Will you be prepared when the call comes? Not the 3:00 a.m. call made famous by a 2008 presidential campaign ad, but the call to you, the executive, informing you that something of disastrous proportion has happened to your business or nonprofit. An occurrence of such magnitude that it will affect the lives of you, your employees, your customers or the people you serve.
Over time, we have all witnessed a myriad of serious events that have plagued businesses and nonprofits such as exploding electronic batteries, food contamination, theft of funds or personal information, industrial accidents, natural disasters, and the list goes on.
In order to prepare for these life-altering events, you need to have a plan – a crisis communication plan. When a crisis erupts, communication to address the problem should begin immediately because the response could greatly affect organizational safety, reputation, financial welfare and others. In deference to time and space, I will discuss a very general plan that every company or organization should employ before a disaster strike.
Assemble a Crisis Team
Typically consists of the CEO and his or her executive team, the PR, HR, and security directors, and in some cases, legal counsel. Identify a means to contact the team in mass to bring them together. Paid services are available to contact people via text, email or phone call.
Identify the spokesperson and a backup
Both of these people should have an understanding of the business / organization, its processes, and physical layout. Of course, they need to be well-spoken, able to think on their feet and remain calm under pressure. They should receive media training annually if possible and practice what they learned throughout the year.
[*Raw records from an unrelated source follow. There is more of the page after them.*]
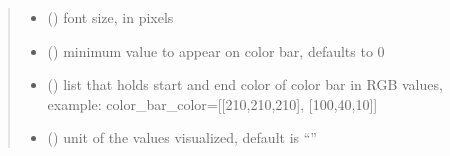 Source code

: \documentclass[letterpaper,10pt,english]{sphinxmanual}
\begin{document}
\begin{fulllineitems}
\begin{quote}
\begin{description}
\begin{itemize}
\item {} 
\sphinxAtStartPar
{} () \textendash{} font size, in pixels

\item {} 
\sphinxAtStartPar
{} () \textendash{} minimum value to appear on color bar, defaults to 0

\item {} 
\sphinxAtStartPar
{} (\sphinxstyleliteralemphasis{\sphinxupquote{{[}}}\sphinxstyleliteralemphasis{\sphinxupquote{{]}}}) \textendash{} list that holds start and end color of color bar in RGB values, example: color\_bar\_color={[}{[}210,210,210{]}, {[}100,40,10{]}{]}

\item {} 
\sphinxAtStartPar
{} () \textendash{} unit of the values visualized, default is “”

\end{itemize}

\end{description}\end{quote}

\begin{fulllineitems}
\label{\detokenize{index:sjvisualizer.WorldMap.world_map.draw}}
\pysigstartsignatures
{}
\pysigstopsignatures
\end{fulllineitems}


\begin{fulllineitems}
\label{\detokenize{index:sjvisualizer.WorldMap.world_map.update}}
\pysigstartsignatures
{}
\pysigstopsignatures
\end{fulllineitems}


\end{fulllineitems}
\end{document}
Only the spokesperson addresses the media during a crisis.
Develop the Plan
Although you cannot anticipate every possible scenario, you can anticipate the types of crises your organization could encounter based on the nature of your business or nonprofit. One of the first exercises your crisis team would be to brainstorm ideas for the critical events most likely to occur. This simple exercise often identifies potentially damaging and preventable incidents (or the lack of a system to report an emergency internally) before they occur. Using the results of this exercise as a baseline, prepare for the following items and include an electronic and a hard copy for each member of the crisis team:
- A list of key audiences: May consist of media, customers / clients, employees, neighbors, lenders / investors, government officials and authorities, suppliers, etc.
- A means to contact your audiences – compile a list of phone numbers, email addresses, websites, etc. and the best means to communicate with each. Do not forget social media. Today the fastest way to get important information out to the public is through social media outlets such as Twitter, Facebook, LinkedIn and others. It is just as important to monitor these sites and respond quickly to any misinformation or incorrect characterizations.
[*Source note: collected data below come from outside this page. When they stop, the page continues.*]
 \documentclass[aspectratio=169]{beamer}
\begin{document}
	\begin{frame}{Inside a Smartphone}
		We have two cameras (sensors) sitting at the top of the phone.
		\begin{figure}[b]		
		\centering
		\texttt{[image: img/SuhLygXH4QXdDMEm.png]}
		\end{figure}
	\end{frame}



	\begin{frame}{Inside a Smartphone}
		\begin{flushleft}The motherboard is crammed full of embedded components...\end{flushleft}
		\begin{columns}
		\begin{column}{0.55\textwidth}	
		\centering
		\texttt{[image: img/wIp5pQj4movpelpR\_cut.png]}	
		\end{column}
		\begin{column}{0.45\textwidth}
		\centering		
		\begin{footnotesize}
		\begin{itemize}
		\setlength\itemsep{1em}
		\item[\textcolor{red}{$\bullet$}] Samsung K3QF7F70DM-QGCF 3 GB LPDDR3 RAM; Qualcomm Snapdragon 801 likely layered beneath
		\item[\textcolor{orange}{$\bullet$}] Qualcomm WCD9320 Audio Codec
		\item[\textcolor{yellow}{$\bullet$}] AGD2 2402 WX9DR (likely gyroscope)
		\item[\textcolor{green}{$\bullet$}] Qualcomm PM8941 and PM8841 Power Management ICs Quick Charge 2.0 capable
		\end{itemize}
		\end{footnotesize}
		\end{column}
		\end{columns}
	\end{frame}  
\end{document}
- Prewritten messages – Your key audiences will want to know three things:
Why did it happen?
What corrective action is underway?
Create messaging in the form of releases and talking points relevant to each audience in advance. Include fill in the blank lines for details associated with the emergency. This alleviates a delay in issuing these communication pieces the day of the event. The message should be consistent, honest, and transparent across the board to all audiences.
Determine a Center of Operations
The crisis team will need an operations center to meet and work. Consequently, the planning must take into consideration the possibility that an on-site administration facility may be unavailable due to the crisis and that a secondary off-site location may be required. Regardless of the location, the crisis team will need access to computers and printers, the internet, cable television, copiers, phones, fax machines, and office supplies to name a few.
In the end, is it possible to be totally prepared for a crisis when it happens? Of course, the answer to this question is “no.” However, you and your leadership team will sleep more soundly at night knowing that a crisis communications plan is in place if the call comes.